Print-on-Demand and Digital Distribution

For most of that time there was also a cheaper alternative to offset printing. Print-on-demand publishing relied on cheaper laser or inkjet printers to produce books one at a time. This technology couldn’t compete with offset printing’s per-book prices for large print runs, but for small runs, print-on-demand techniques could produce just one copy at a time for a rate comparative to offset’s retail price.

The fault of print-on-demand technology was in its quality. While offset printing could produce huge numbers of near-identical, high-quality copies, laser and inkjet printers struggled to match that quality for even one copy, let alone maintain their fidelity across many runs.

Thus, again, print-on-demand created a wide divide in quality (and, therefore, credibility) between the offset legacy-published books and the cheaper print-on-demand products available to self-publishers. Again and again, the distinction in quality has been based on the up-front costs of publication — initial investments so expensive they could only be made by large corporations.

But the technology has improved dramatically in the last decade. Print-on-demand can now produce paperback books of comparable quality to offset printing for only a fraction more.

More importantly, a new market is emerging. As book-buyers gradually adopt e-readers as their preferred format for novels, the industry is rapidly shifting to one where the only cost of publishing a book is writing a book.

Like print-on-demand, digital distribution has made it easy for writers to publish their books at no initial cost, paying only a portion of each sale to the digital distributor. And, significantly, that portion is often far smaller than the portion a traditional publisher would keep for the same sale.

Creating Credibility

So today’s printing and distribution technologies eliminate the inherent quality and credibility gap between legacy publishing and self-publishing, but much of the stigma still remains. There is also still a common difference in quality, not in the technology used to produce self-published books, but in the know-how and professional resources used in their production.
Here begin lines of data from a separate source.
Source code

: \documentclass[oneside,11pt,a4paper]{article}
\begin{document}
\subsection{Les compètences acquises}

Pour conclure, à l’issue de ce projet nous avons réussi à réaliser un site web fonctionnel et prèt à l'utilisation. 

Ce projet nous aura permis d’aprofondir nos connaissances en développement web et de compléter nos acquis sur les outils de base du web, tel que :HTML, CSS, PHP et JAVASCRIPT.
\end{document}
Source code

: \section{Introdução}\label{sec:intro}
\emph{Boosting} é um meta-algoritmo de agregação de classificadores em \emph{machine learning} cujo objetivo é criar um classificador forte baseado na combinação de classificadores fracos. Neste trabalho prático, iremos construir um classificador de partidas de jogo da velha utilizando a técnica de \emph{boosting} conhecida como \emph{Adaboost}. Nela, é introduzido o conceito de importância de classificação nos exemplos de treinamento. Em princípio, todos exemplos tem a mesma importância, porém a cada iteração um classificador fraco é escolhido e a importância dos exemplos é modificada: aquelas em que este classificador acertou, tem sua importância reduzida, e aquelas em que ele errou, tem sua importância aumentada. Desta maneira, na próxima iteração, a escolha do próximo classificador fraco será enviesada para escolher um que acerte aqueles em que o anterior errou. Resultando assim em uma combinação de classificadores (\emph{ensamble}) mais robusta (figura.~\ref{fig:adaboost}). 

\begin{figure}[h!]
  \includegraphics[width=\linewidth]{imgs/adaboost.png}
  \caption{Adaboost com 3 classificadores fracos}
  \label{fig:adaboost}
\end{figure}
The two most important examples of this are cover art and editing. A legacy publisher generally provides, as part of the publication process, multiple reviews of each manuscript by multiple professional editors (including content editors, line editors, copy editors, and fact-checkers).

This quality-control creates an obvious and easily-recognizable distinction in quality between a legacy-published book and a self-published book that moves directly from a writer to the reading public. Such raw, unedited manuscripts can be published easily (and inexpensively) through Kindle publishing, and their existence creates a credibility problem for self-published manuscripts.

Likewise, the book covers produced by legacy publishers are generally the work of a team of professionals dedicated to that task — painters, photographers, graphic designers, and marketing specialists skilled in crafting a cover that will not only capture a reader’s eye but also effectively convey the book’s mood, style, and target audience.

But even more than high-tech inkjet printers and dedicated e-reading devices, the internet has been the great leveler. The very services that most set apart legacy-published books from self-published books are services that can be hired by self-published authors for a small one-time fee (Konrath says “a few hundred dollars”). Freelance editors and cover designers can be found with very little effort, bridging the last quality gap between legacy-published and self-published books.

Beyond that…there is still some difference in credibility between the two methods. It’s not one of real value, but of perceived value, and it exists far more prominently in the minds of authors than anywhere else. Still, the perceived credibility of self-published books among publishers, among writers, and among readers are all shifting along with this change in technology.